Stored data entries:
= Beginning of Section =

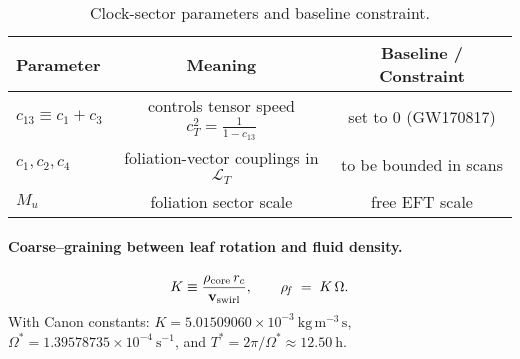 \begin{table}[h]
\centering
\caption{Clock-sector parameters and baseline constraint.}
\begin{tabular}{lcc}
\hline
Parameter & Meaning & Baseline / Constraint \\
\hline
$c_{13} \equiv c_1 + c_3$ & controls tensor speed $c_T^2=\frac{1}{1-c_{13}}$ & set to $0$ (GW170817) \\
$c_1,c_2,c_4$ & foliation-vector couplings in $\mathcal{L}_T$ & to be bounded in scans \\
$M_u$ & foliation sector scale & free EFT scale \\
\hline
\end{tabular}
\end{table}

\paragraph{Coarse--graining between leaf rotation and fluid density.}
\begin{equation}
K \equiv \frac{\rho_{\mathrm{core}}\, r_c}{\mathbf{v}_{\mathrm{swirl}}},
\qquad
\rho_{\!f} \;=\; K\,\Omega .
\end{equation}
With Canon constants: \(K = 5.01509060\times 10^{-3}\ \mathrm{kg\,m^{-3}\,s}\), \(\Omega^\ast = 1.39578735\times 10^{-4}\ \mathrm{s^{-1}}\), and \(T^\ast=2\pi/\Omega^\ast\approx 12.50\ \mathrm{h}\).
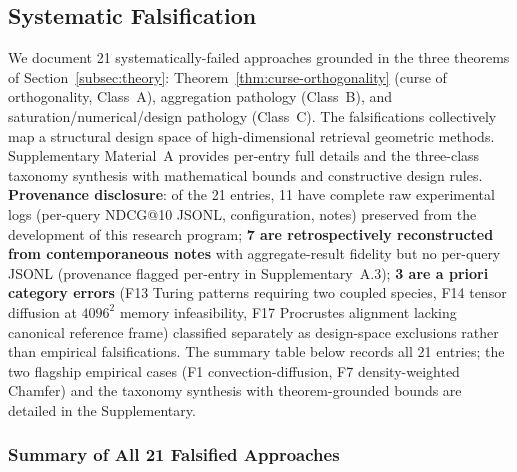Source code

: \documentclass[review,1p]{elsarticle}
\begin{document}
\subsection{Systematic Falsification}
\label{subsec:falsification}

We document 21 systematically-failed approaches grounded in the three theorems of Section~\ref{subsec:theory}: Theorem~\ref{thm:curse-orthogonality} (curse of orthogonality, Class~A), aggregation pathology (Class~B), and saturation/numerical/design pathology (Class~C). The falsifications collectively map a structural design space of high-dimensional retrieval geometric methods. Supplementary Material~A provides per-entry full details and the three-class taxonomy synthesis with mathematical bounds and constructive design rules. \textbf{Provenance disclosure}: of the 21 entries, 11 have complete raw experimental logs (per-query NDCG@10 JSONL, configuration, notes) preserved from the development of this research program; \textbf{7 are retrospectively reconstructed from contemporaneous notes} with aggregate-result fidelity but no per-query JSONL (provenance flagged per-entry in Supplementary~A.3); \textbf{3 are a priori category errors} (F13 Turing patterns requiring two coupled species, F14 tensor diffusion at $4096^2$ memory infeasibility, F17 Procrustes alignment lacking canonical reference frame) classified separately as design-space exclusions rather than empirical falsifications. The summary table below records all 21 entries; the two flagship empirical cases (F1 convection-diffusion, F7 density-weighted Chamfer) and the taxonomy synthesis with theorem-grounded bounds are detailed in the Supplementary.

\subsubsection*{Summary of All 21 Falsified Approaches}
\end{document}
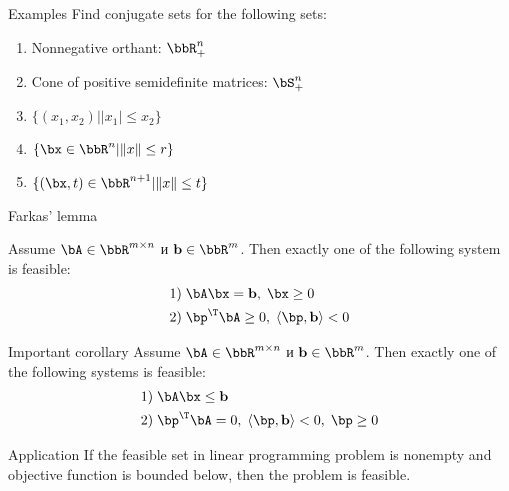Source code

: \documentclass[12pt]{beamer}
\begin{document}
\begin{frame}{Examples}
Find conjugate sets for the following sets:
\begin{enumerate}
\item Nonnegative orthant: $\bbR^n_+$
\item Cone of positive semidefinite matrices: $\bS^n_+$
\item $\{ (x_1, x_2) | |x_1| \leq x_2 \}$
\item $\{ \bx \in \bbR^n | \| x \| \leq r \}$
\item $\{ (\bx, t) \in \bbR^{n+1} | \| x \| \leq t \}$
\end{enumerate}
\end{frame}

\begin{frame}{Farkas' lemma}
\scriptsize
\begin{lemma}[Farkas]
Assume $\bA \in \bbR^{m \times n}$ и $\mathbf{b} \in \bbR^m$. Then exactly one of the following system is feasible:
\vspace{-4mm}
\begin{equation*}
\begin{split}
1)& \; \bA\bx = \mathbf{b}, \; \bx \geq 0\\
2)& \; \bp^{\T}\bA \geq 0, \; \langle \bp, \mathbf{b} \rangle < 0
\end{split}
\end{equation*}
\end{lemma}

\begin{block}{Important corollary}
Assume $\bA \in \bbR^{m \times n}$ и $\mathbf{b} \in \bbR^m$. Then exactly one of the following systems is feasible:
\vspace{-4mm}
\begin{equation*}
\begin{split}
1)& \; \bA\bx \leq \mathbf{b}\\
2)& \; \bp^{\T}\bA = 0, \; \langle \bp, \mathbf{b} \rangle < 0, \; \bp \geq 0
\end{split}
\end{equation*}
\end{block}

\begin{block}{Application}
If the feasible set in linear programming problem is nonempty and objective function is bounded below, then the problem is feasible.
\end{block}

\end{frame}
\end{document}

= End of Section =

**Action item:**
Please set down every line of the data above precisely, dropping the images.

**Task solution:**
 \begin{table}[h]
\centering
\caption{Clock-sector parameters and baseline constraint.}
\begin{tabular}{lcc}
\hline
Parameter & Meaning & Baseline / Constraint \\
\hline
$c_{13} \equiv c_1 + c_3$ & controls tensor speed $c_T^2=\frac{1}{1-c_{13}}$ & set to $0$ (GW170817) \\
$c_1,c_2,c_4$ & foliation-vector couplings in $\mathcal{L}_T$ & to be bounded in scans \\
$M_u$ & foliation sector scale & free EFT scale \\
\hline
\end{tabular}
\end{table}

\paragraph{Coarse--graining between leaf rotation and fluid density.}
\begin{equation}
K \equiv \frac{\rho_{\mathrm{core}}\, r_c}{\mathbf{v}_{\mathrm{swirl}}},
\qquad
\rho_{\!f} \;=\; K\,\Omega .
\end{equation}
With Canon constants: \(K = 5.01509060\times 10^{-3}\ \mathrm{kg\,m^{-3}\,s}\), \(\Omega^\ast = 1.39578735\times 10^{-4}\ \mathrm{s^{-1}}\), and \(T^\ast=2\pi/\Omega^\ast\approx 12.50\ \mathrm{h}\).
Source code

: \documentclass[review,1p]{elsarticle}
\begin{document}
\subsection{Systematic Falsification}
\label{subsec:falsification}

We document 21 systematically-failed approaches grounded in the three theorems of Section~\ref{subsec:theory}: Theorem~\ref{thm:curse-orthogonality} (curse of orthogonality, Class~A), aggregation pathology (Class~B), and saturation/numerical/design pathology (Class~C). The falsifications collectively map a structural design space of high-dimensional retrieval geometric methods. Supplementary Material~A provides per-entry full details and the three-class taxonomy synthesis with mathematical bounds and constructive design rules. \textbf{Provenance disclosure}: of the 21 entries, 11 have complete raw experimental logs (per-query NDCG@10 JSONL, configuration, notes) preserved from the development of this research program; \textbf{7 are retrospectively reconstructed from contemporaneous notes} with aggregate-result fidelity but no per-query JSONL (provenance flagged per-entry in Supplementary~A.3); \textbf{3 are a priori category errors} (F13 Turing patterns requiring two coupled species, F14 tensor diffusion at $4096^2$ memory infeasibility, F17 Procrustes alignment lacking canonical reference frame) classified separately as design-space exclusions rather than empirical falsifications. The summary table below records all 21 entries; the two flagship empirical cases (F1 convection-diffusion, F7 density-weighted Chamfer) and the taxonomy synthesis with theorem-grounded bounds are detailed in the Supplementary.

\subsubsection*{Summary of All 21 Falsified Approaches}
\end{document}
Source code

: \documentclass[12pt]{beamer}
\begin{document}
\begin{frame}{Examples}
Find conjugate sets for the following sets:
\begin{enumerate}
\item Nonnegative orthant: $\bbR^n_+$
\item Cone of positive semidefinite matrices: $\bS^n_+$
\item $\{ (x_1, x_2) | |x_1| \leq x_2 \}$
\item $\{ \bx \in \bbR^n | \| x \| \leq r \}$
\item $\{ (\bx, t) \in \bbR^{n+1} | \| x \| \leq t \}$
\end{enumerate}
\end{frame}

\begin{frame}{Farkas' lemma}
\scriptsize
\begin{lemma}[Farkas]
Assume $\bA \in \bbR^{m \times n}$ и $\mathbf{b} \in \bbR^m$. Then exactly one of the following system is feasible:
\vspace{-4mm}
\begin{equation*}
\begin{split}
1)& \; \bA\bx = \mathbf{b}, \; \bx \geq 0\\
2)& \; \bp^{\T}\bA \geq 0, \; \langle \bp, \mathbf{b} \rangle < 0
\end{split}
\end{equation*}
\end{lemma}

\begin{block}{Important corollary}
Assume $\bA \in \bbR^{m \times n}$ и $\mathbf{b} \in \bbR^m$. Then exactly one of the following systems is feasible:
\vspace{-4mm}
\begin{equation*}
\begin{split}
1)& \; \bA\bx \leq \mathbf{b}\\
2)& \; \bp^{\T}\bA = 0, \; \langle \bp, \mathbf{b} \rangle < 0, \; \bp \geq 0
\end{split}
\end{equation*}
\end{block}

\begin{block}{Application}
If the feasible set in linear programming problem is nonempty and objective function is bounded below, then the problem is feasible.
\end{block}

\end{frame}
\end{document}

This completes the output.